In an embodiment, the additive is added in an amount in the range of 0 mass% to 15 mass% with respect to the total amount of the composition. The additive is selected from the group consisting of a dispersant, a wetting agent, a defoamer, and a thickener.
In accordance with the present disclosure, the dispersant is a polymeric carboxylic acid salt selected from sodium polyacrylate and ammonium polyacrylate. In an embodiment, the dispersant is ammonium polyacrylate. In an exemplary embodiment, the dispersant is Indofil 731TM.
In accordance with the present disclosure, the dispersant is added in an amount in the range of 0.5 mass% to 2 mass% with respect to the total amount of the composition. In the exemplary embodiment, the dispersant is added in an amount of 1 mass% with respect to the total amount of the composition.
In accordance with the present disclosure, the wetting agent is an alkylphenol ethoxylate free non-ionic surfactant selected from fatty acid alkoxylates and polyoxyethylene alkyl ethers. In an exemplary embodiment, the wetting agent is Nupol APF 115TM.
In an embodiment, the wetting agent is added in an amount in the range of 0.5 mass% to 3 mass% with respect to the total amount of the composition. In an exemplary embodiment, the wetting agent is added in an amount of 2 mass% with respect to the total amount of the composition. In another exemplary embodiment, the wetting agent is added in an amount of 1 mass% with respect to the total amount of the composition.

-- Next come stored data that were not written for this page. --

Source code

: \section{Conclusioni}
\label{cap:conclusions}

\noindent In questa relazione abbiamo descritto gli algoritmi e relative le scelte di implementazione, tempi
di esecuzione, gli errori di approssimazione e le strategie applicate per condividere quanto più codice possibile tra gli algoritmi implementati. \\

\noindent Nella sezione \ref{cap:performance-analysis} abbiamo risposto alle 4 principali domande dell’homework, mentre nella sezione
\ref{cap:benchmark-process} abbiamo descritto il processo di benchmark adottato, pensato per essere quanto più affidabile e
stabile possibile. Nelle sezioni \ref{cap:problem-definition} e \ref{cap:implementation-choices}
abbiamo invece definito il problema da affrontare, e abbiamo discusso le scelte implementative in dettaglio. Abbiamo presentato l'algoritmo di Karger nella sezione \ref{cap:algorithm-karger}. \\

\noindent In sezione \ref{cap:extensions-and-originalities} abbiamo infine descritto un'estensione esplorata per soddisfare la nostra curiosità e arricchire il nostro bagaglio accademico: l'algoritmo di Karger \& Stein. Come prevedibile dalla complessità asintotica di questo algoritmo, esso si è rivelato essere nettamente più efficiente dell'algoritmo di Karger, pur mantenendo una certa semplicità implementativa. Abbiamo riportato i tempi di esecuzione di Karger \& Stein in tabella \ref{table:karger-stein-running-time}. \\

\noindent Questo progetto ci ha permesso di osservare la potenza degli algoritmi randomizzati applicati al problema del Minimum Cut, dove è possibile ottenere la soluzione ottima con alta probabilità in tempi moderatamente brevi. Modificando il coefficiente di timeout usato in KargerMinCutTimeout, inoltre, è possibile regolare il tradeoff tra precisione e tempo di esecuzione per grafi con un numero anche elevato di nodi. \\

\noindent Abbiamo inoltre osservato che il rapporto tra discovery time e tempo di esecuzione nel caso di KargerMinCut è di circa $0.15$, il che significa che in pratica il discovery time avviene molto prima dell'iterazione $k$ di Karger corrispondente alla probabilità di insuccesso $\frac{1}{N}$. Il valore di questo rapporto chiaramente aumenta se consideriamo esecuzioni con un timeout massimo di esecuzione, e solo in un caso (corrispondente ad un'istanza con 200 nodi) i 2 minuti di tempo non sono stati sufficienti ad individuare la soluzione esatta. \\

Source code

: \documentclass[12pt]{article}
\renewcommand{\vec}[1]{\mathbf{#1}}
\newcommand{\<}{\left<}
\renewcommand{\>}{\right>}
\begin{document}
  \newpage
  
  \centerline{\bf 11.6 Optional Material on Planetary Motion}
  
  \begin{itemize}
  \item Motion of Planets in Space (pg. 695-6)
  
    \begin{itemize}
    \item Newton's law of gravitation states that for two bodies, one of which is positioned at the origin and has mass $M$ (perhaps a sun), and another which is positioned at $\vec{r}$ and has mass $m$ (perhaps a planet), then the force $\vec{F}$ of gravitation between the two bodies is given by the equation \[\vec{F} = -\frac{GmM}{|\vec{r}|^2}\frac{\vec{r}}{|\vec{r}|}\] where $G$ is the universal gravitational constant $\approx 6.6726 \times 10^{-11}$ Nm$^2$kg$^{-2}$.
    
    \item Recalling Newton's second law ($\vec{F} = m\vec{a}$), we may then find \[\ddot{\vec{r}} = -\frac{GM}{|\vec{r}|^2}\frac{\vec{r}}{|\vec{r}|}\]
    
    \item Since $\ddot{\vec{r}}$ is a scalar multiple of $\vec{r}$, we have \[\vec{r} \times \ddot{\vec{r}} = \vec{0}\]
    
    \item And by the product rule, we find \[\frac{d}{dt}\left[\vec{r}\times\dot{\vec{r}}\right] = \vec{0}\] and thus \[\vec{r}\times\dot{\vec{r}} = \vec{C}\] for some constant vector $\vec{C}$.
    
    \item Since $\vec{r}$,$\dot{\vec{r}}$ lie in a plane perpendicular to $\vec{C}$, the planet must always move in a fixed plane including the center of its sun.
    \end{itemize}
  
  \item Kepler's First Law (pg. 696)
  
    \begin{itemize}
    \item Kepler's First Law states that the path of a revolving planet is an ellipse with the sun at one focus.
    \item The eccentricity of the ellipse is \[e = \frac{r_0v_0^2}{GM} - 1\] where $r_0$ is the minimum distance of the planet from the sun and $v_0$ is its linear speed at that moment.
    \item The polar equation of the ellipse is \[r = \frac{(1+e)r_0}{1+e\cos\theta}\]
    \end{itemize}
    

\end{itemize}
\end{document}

In accordance with the present disclosure, the defoamer is selected from alkylphenol ethoxylate free mineral oil based defoamer and silicone based defoamer. In an exemplary embodiment, the defoamer is mineral oil based defoamer.
In an embodiment, the defoamer is added in an amount in the range of 0.5 mass% to 2 mass% with respect to the total amount of the composition. In the exemplary embodiments, the defoamer is added in an amount of 1 mass% with respect to the total amount of the composition.
In accordance with the present disclosure, the thickener is hydroxyl ethyl cellulose solution. In an exemplary embodiment, the thickener is 1% aqueous solution of hydroxyl ethyl cellulose.
In an embodiment, the thickener is added in an amount in the range of 2 mass% to 8 mass% with respect to the total amount of the composition. In an exemplary embodiment, the thickener is added in an amount of 5 mass% with respect to the total amount of the composition.
In accordance with the present disclosure, water is added in an amount in the range of 0 mass% to 20 mass% with respect to the total amount of the composition. In an embodiment, water is added in an amount in the range of 5 to 15 mass% with respect to the total amount of the composition. In an exemplary embodiment, water is added in an amount of 15 mass% with respect to the total amount of the composition. In another exemplary embodiment, water is added in an amount of 10 mass% with respect to the total amount of the composition.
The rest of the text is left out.